In September 2003 at the Frankfurt motorshow, the car that would be at the centre of Maserati’s unstoppable growth was launched: the Maserati Quattroporte. The new Maserati saloon enjoyed immediate success in terms of sales and has also earned many prizes and widespread praise from clients, readers and journalists around the world.
2005 was a record year for Maserati, with 5,659 cars sold worldwide. This was an increase of 22.8% from the equally impressive 2004, and the natural confirmation of the measures taken in 1998, when only 518 vehicles were sold.
Great satisfaction also came from Maserati’s reparto corse. The incredible work of this team allowed Maserati to claim the Constructors’ Cup and Team Vitaphone (Maserati) the team title. Maserati’s one-two finish at the Spa 24 Hours was truly unforgettable.
The Trofeo Light also secured a number of titles and wins, dominating the GT3 class of the Italian GT championship. The company’s vitality is strengthened by the success of its single-make series, now into its fourth year in Europe and its third in Brazil.

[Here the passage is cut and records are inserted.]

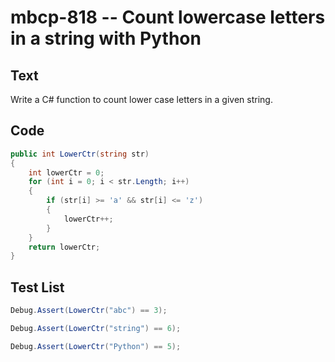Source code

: # mbcp-818 -- Count lowercase letters in a string with Python

## Text

Write a C# function to count lower case letters in a given string.

## Code

```csharp
public int LowerCtr(string str)  
{  
    int lowerCtr = 0;  
    for (int i = 0; i < str.Length; i++)  
    {  
        if (str[i] >= 'a' && str[i] <= 'z')  
        {  
            lowerCtr++;  
        }  
    }  
    return lowerCtr;  
}
```

## Test List

```csharp
Debug.Assert(LowerCtr("abc") == 3);
```

```csharp
Debug.Assert(LowerCtr("string") == 6);
```

```csharp
Debug.Assert(LowerCtr("Python") == 5);
```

In early 2005, ownership of Maserati was transferred from Ferrari to Fiat, which allowed the two marques to achieve important industrial and commercial synergies with Alfa Romeo. Close technical and commercial collaboration within the group has provided Maserati with the impetus to position itself as the leader in its sector. It has also broadened its presence throughout the international markets thanks to models including the GranSport, the GranSport Spyder, and the MC Victory, developed to celebrate successes in the FIA GT series. In 2007, above all, Maserati’s impressive performance was mainly thanks to the GranTurismo as the accounts once more showed a profit.
The GranTurismo is a car that can be used everyday. It has superb handling and a sporty, captivating ride. At the same time, on board comfort is not ignored and the choice of materials, the attention to detail, and the generous interior space that comfortably seats four adults, are all features that put it above average in its class. The international press deemed the car an immediate success and lavished it with praise as it made the covers of countless magazines.
Maserati continues to excel in the world of competition and recently claimed all four titles on offer in the GT1 Class of the 2007 FIA GT International championship, adding to the Manufacturers' Cup won in 2005 and continuing the winning trend following the Team and Drivers’ titles from 2006.
Maserati’s success shows no signs of slowing down. Twelve FIA GT titles have been won since 2005: 2 Manufacturers’ Cups (2005 and 2007), 4 Drivers titles (Bartels-Bertolini in 2006, Thomas Biagi in 2007, Bartels-Bertolini in 2008 and 2009), 5 Team titles (won by the Vitaphone Racing Team since 2005) and 1 Citation Cup in 2007 courtesy of gentleman driver Ben Aucott (JMB Racing). Added to this haul are the three wins in the 24 Hours of Spa (2005, 2006 and 2008).
On the global market, Maserati continues to attain commercial success and critical acclaim. The Quattroporte, following the launch of the latest version powered by a 4.7 litre engine and featuring an automatic transmission, has collected over 56 awards from the international press. The GranTurismo range has recently been broadened with the introduction of the MC Stradale and is a model that is recognised as being one of the best looking cars of its generation. It is a car that has rewritten the rules in the sports sector of the market with its speed and luxury; it can also carry four adults in total comfort. To round things off is the GranCabrio, the first droptop in Maserati’s history. The GranCabrio has been hailed by the international media as one of the world’s most stunning cars and has recorded sales figures that have equalled, and even exceeded, forecasts in each of the 60 markets in which it is available.